Start of RECORDS PROVIDED
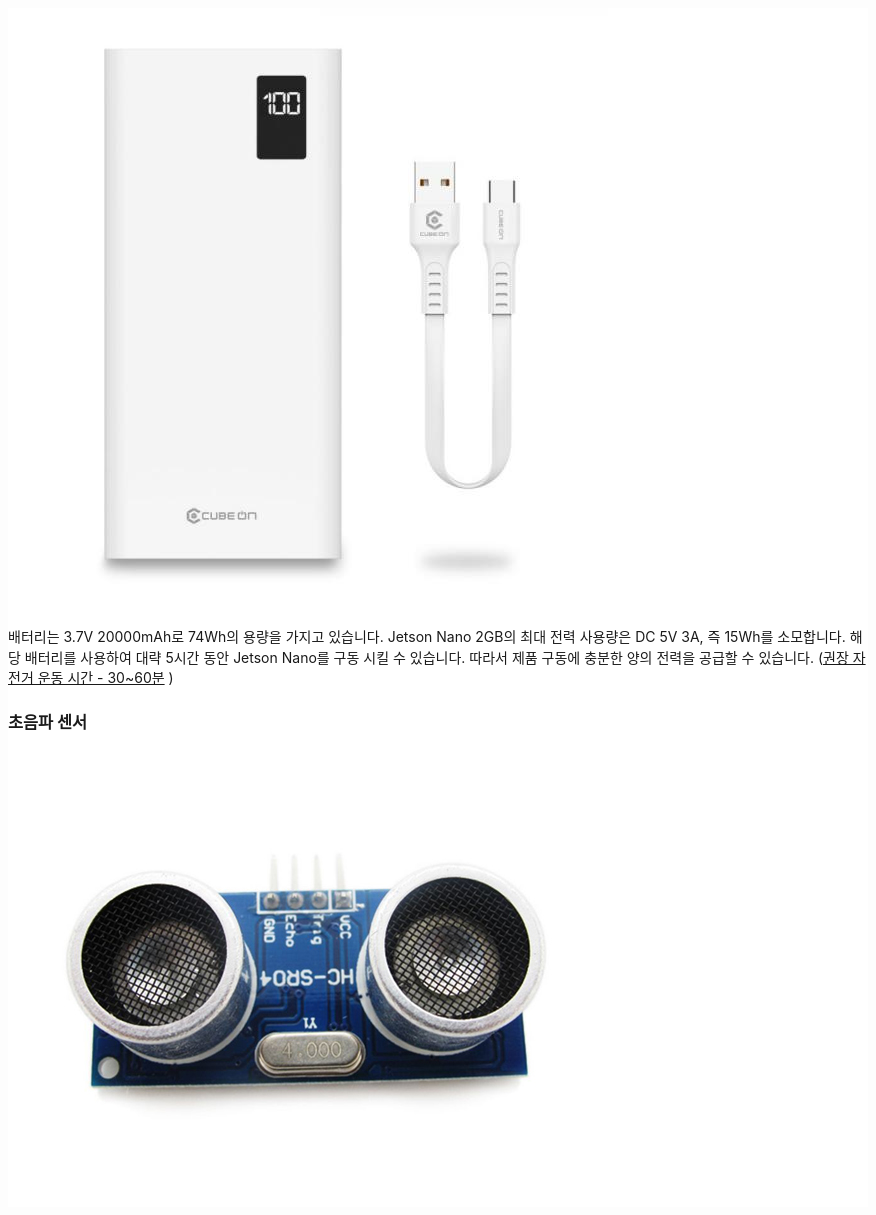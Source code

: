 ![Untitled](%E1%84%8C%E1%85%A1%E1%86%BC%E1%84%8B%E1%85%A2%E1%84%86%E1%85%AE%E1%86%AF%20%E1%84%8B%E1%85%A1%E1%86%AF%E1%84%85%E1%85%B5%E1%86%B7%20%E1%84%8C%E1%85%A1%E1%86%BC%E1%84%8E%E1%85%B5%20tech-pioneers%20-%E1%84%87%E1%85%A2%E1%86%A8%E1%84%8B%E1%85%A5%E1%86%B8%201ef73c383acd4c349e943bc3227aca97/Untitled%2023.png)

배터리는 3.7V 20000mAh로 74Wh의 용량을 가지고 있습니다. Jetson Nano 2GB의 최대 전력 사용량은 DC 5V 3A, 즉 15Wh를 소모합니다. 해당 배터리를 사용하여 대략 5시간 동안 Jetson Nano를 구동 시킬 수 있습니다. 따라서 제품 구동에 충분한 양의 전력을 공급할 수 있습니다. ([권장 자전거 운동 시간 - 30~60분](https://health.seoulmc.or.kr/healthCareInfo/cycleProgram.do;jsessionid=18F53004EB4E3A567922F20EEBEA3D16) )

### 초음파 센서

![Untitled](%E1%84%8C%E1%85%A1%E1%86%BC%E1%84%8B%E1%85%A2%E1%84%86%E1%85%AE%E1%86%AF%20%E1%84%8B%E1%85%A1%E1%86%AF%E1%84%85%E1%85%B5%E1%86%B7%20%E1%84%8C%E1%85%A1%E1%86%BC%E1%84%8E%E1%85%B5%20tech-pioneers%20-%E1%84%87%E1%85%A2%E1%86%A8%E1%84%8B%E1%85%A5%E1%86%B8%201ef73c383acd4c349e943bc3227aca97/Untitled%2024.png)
End of RECORDS PROVIDED
Start of RECORDS PROVIDED
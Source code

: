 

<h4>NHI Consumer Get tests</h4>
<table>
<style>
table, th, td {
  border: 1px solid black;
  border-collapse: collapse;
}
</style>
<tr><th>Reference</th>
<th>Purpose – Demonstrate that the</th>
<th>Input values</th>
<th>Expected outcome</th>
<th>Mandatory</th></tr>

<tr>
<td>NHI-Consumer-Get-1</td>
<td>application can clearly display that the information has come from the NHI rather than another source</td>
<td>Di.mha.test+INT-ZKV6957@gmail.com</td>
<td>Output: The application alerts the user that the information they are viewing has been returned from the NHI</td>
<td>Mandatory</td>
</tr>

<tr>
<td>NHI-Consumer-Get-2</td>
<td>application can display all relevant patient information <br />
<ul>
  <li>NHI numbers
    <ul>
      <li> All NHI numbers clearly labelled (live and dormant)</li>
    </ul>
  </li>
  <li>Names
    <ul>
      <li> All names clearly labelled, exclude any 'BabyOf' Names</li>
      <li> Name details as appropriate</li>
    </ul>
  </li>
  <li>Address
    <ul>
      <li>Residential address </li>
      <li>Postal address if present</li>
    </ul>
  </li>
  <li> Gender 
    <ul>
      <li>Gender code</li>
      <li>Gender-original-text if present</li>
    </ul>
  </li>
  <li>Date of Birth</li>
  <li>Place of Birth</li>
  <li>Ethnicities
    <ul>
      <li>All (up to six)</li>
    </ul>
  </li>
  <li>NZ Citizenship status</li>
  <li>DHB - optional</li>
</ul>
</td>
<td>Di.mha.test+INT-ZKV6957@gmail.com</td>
End of RECORDS PROVIDED
_ACTIVITY_
Line count for "that": determine it from the data and answer with the number by itself.

_SOLUTION FOR THIS TASK_
3